More than 13,000 gallons of oil spilled from the ruptured line.
“The 2009 spill vividly demonstrates that BP has not adequately addressed the management and environmental compliance problems that have plagued it for many years, and that continue to result in operational, process safety, and equipment failures,” says the brief prosecutors filed Nov. 14. “These failures are not only reasonably foreseeable, but are also completely within BP’s power to control. BP’s choices have been reckless, and further violations of state and federal law are the result.”
An evidentiary hearing on the alleged probation violations is scheduled to begin in federal court in Anchorage on Nov. 29 and last four days. If convicted, BP could face more probation and fines.
BP’s defense
The pipeline that ruptured carried oil in concert with — that is, it was “looped” with — a larger, parallel 24-inch pipeline. The presence of this second line masked the freeze-up in the first, as the larger line continued to deliver all the oil operators expected at the Lisburne facility.
BP’s lawyers are attacking the charges on two fronts.
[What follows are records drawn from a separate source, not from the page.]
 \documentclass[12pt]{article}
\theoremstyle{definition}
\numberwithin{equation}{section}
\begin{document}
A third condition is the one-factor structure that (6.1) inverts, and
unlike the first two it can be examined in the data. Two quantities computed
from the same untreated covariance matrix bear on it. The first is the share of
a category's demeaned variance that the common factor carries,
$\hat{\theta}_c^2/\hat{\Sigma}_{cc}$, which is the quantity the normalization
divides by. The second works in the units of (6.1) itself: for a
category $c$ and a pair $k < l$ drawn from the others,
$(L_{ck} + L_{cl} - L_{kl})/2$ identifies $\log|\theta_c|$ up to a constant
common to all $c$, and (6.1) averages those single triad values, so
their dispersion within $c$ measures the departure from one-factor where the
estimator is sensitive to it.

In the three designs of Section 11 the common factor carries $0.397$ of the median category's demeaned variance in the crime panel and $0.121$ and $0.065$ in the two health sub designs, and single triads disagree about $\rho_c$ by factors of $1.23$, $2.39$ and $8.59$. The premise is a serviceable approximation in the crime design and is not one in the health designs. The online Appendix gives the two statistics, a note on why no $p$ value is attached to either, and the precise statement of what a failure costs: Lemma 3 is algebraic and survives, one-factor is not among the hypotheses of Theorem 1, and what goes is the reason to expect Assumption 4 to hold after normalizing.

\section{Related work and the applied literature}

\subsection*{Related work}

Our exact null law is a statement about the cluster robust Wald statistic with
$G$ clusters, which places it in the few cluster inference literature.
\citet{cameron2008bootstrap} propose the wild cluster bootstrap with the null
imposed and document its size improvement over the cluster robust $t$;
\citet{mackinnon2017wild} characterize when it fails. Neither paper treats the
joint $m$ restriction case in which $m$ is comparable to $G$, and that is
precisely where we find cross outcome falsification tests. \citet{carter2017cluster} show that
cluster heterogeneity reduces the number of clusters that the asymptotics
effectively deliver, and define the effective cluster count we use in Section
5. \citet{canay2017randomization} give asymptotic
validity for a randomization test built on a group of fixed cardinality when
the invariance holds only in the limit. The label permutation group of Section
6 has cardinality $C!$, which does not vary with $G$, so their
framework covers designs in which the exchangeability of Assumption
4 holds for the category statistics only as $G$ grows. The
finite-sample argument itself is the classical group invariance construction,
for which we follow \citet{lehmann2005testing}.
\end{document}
First, they contend that BP and its employees did not act negligently, that the Lisburne rupture was an “unprecedented event” for a BP pipeline of that type on Alaska’s North Slope and that employees were highly trained and responded appropriately to the conditions.
BP operators discovered the no-flow condition of the pipeline on Nov. 14, 2009, but it ruptured 15 days later, before an assessment of how to deal with the problem was completed, BP says.
Second, BP argues that the Lisburne spill isn’t subject to Clean Water Act jurisdiction because the wetland spill site is not directly adjacent to navigable waters, including nearby Prudhoe Bay.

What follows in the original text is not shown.